Method for cracking walnuts and recovery of nut meat therefrom

An improved method and apparatus for the cracking of walnuts (30) is provided, and particularly Eastern black walnuts, wherein the surfaces of the shells (32) of the walnuts (30) are first altered to present compression zone(s) (132, 134), and the walnuts (30) are then cracked by subjecting the shells (32) thereof to opposed compressive forces serving to crack the shells (32) while leaving nut meat kernels intact. Preferably, the walnut shells (32) are sanded adjacent the opposed upper and lower ends (34, 36) thereof to present the zones (132, 134), with subsequent compression cracking of the shells (32), leaving a substantial fraction of the internal nut meat intact.

BACKGROUND OF THE INVENTION 
1. Field of the Invention 
The present invention is broadly concerned with an improved method and 
apparatus for cracking of walnuts (especially Eastern black walnuts, 
Juglans nigra) and recovery of nut meat therefrom. More particularly, the 
invention is concerned with the method and apparatus which increases not 
only the gross yield of nut meat, but also gives appreciably more of 
valuable large nut meat kernels, as opposed to smaller, comminuted nut 
meat fragments. Broadly, the invention involves altering the surface 
configuration of walnut shells and thereafter cracking the surface-altered 
walnut shells by subjecting them to compressive forces; this serves to 
crack the hard walnut shells while leaving a greater proportion of the 
internal kernels intact. 
2. Description of the Prior Art 
Eastern black walnuts are an important food item in American society. Black 
walnut kernels contribute considerably to the flavors of candy, ice cream 
and bakery products. They can also serve as a dietary supplement which is 
rich in phosphorus, iron, and vitamins B.sub.1 and A. Accordingly, black 
walnut meat is a premium food product commanding a relatively high price. 
Black walnuts are one of the most difficult nuts to crack among all 
hard-shelled nuts. There are basically three directions from which 
compressive, cracking pressure can be applied: (1) end-to-end along the 
longitudinal axis; (2) side-to-side across the narrowest lateral 
dimension; and (3) side-to-side along the widest lateral dimension. 
However, black walnuts vary in size and the large number of species makes 
it difficult to uniformly treat and handle the nuts for maximum yield of 
meat. 
Cracking and shelling machines for black walnuts became available in about 
1935, but the industry did not become firmly established until about 1945. 
These machines generally include a pair of hard metallic cracking rolls 
which receive the walnuts and crack the shells thereof during passage 
between the rolls. Thereafter, the mixed cracked shells and nut meat 
kernels are passed through a series of rollers with saw-like teeth, which 
separate the nut meat from the shells.

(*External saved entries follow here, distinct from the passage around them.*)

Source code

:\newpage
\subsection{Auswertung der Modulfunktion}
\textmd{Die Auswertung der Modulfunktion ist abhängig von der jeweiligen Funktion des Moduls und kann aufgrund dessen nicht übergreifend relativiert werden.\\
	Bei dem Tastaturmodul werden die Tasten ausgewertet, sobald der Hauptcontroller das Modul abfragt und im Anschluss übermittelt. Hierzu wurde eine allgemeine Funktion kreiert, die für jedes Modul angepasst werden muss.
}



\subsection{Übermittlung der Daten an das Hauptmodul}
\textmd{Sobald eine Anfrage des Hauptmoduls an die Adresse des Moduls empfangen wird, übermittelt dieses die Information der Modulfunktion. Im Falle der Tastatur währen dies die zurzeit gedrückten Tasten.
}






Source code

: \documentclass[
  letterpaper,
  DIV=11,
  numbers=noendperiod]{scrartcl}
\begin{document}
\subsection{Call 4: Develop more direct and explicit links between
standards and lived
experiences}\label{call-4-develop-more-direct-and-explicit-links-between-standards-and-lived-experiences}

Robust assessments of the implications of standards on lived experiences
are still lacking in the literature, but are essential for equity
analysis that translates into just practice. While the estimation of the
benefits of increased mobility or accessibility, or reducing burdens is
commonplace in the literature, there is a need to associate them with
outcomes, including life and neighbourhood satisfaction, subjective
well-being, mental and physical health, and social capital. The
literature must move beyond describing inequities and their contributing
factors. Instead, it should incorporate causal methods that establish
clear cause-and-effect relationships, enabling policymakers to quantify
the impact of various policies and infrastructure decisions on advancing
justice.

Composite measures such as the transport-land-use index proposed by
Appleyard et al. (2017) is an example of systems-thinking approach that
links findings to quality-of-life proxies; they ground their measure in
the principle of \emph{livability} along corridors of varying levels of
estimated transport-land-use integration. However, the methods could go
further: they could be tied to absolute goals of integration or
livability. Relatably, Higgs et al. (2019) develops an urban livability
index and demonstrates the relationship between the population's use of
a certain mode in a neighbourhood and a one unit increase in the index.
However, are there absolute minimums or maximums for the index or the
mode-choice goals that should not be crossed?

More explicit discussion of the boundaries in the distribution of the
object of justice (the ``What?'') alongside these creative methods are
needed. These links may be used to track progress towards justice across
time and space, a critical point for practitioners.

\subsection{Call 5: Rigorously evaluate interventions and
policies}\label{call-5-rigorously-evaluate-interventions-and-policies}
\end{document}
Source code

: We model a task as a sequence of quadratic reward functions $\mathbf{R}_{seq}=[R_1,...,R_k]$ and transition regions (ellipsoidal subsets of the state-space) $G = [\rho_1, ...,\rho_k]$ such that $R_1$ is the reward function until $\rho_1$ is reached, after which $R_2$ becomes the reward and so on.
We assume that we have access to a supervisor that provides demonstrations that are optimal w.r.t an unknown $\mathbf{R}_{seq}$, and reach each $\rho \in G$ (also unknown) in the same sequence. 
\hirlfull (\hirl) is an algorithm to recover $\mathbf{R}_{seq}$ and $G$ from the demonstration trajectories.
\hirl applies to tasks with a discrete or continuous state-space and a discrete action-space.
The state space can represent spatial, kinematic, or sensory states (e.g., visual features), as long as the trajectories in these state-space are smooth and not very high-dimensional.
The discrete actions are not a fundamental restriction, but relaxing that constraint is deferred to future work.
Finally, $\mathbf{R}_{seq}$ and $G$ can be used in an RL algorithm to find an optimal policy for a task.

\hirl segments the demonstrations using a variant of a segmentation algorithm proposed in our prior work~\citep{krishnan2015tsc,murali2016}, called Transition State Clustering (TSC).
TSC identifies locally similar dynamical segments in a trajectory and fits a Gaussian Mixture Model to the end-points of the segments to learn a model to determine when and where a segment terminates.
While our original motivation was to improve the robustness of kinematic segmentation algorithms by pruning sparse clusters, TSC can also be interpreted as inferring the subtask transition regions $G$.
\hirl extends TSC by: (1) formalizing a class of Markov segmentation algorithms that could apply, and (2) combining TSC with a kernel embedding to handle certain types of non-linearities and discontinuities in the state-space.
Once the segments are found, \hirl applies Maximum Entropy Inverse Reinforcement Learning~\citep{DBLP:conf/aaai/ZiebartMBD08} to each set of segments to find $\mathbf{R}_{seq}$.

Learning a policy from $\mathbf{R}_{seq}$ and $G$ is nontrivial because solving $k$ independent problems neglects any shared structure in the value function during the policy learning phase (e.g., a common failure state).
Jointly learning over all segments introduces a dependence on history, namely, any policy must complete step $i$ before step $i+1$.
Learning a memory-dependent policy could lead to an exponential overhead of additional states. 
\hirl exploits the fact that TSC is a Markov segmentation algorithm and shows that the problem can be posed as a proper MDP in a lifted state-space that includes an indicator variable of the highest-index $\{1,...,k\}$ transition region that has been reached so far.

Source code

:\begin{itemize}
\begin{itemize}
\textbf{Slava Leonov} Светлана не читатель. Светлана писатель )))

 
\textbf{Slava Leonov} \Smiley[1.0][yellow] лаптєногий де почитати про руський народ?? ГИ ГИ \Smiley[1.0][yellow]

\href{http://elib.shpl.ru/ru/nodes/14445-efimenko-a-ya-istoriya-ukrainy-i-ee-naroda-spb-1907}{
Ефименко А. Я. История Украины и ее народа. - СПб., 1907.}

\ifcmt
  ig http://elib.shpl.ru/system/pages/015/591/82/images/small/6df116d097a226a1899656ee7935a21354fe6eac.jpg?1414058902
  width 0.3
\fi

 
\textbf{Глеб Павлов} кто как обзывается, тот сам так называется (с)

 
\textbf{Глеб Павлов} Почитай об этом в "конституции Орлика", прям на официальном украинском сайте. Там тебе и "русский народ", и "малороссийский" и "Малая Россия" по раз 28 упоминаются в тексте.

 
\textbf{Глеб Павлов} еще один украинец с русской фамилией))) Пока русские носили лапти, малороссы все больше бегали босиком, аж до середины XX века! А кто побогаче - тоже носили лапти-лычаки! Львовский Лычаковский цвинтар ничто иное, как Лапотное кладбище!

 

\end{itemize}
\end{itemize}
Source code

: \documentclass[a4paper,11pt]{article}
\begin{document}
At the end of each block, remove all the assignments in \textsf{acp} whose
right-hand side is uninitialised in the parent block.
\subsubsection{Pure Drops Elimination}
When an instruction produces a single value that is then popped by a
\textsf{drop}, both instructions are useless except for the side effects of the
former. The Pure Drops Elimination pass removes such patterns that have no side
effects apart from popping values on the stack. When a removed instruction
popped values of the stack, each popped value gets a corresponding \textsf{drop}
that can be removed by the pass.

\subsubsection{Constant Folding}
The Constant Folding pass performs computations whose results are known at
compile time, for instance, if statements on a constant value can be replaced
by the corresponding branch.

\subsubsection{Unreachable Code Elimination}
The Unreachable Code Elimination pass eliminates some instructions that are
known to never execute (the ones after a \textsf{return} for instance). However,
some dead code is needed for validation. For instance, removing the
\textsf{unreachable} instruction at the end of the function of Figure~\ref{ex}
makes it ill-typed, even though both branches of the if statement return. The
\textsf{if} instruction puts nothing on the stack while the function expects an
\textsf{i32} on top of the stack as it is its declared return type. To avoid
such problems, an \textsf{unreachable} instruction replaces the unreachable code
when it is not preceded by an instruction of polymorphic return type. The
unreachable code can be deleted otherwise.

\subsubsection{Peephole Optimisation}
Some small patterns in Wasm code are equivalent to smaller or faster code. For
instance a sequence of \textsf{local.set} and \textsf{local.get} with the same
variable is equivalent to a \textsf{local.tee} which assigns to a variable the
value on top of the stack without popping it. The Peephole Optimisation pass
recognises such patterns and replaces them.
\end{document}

The nut kernels are then sorted and 
graded and are ready for packaging. 
A persistent problem with existing processing equipment is the relatively 
low yield of nut meat which can be obtained. Generally speaking, from 220 
pounds of black walnuts a commercial sheller may expect slightly more than 
15 pounds of saleable top grade kernels, giving a yield of about 7%. 
Current commercial yields of nut meat range from about 6.5-9.5% by weight 
wet basis, whereas the theoretical yield from black walnuts is 
approximately 21.5% by weight wet basis. 
Additionally, current commercial shelling methods tend to produce an 
inordinately high percentage of small pieces, as opposed to the most 
desirable and valuable fancy large pieces. At current prices, small nut 
meat pieces are sold at retail at approximately $2.00 per pound, whereas 
the fancy large pieces are sold at about $5.00 per pound. 
There is accordingly a decided need in the art for an improved method and 
apparatus for commercial scale shelling of black walnuts and recovery of 
nut meats, wherein both the gross yield and the percentage of large 
kernels are increased. 
SUMMARY OF THE INVENTION 
The present invention overcomes the problems outlined above, and provides 
an improved method and apparatus for cracking of walnuts in order to 
enhance the recovery of nut meat therefrom. Broadly speaking, the surfaces 
of the shells of walnuts are first altered to present thereon at least one 
compression zone, whereupon the altered walnuts are cracked by subjecting 
them to opposed compressive forces at the compression zones and at points 
substantially opposite the compression zones. The surface alterations in 
accordance with the invention serve to distribute compressive forces 
during cracking in order to permit cracking of the shells while leaving 
portions of the nut meats thereof intact. Thereafter, the nut meats can be 
readily recovered from the cracked walnuts in enhanced yield. 
In preferred forms, a pair of compression zones are created on each walnut 
shell, and specifically at the top and bottom regions thereof, by abrading 
the walnuts to present opposed, flattened zones. The walnuts are then 
subjected to compressive cracking forces, typically by means of a pair of 
shiftable plates. This serves to crack the surrounding walnut shells, 
leaving (in the ideal form) a central shell column with four large, 
substantially intact kernels disposed about the column. These kernels can 
then be readily stripped from the shell column in good yield. 
In alternative forms, only a single compression zone can be formed on the 
walnut shells, specifically at the top thereof in the region of the 
characteristic natural fault line. Thereafter, the walnuts are placed upon 
a compression plate presenting an upstanding, elongated protruding element 
presenting a sharp, walnut shell-engaging edge, with the natural fault 
line being transverse to the longitudinal axis of the edge. An opposed, 
shiftable compression plate is then used to engage the opposite end of the 
walnut shell, which serves to crack the nut into four quadrants, each 
including a shell segment and an attached nut meat kernel. In this form of 
the invention, the walnut quadrants are then subsequently treated by 
surface abrading the opposed ends of each shell segment, and compressing 
the quadrants at these regions to separate the nut meat kernels. 
In a still further embodiment, the walnut shells may be cut or sawed 
substantially along the length of the natural fault line to a depth of up 
to about 2 cm and a length of up to about 3 cm. Thereupon, the cut walnuts 
are placed between a pair of opposed compression plates, with one plate in 
engagement with the cut region and the opposite plate engaging the bottom 
of the walnut. Displacement of the plates serves to crack the shells, 
leaving the nut meat kernels readily recoverable.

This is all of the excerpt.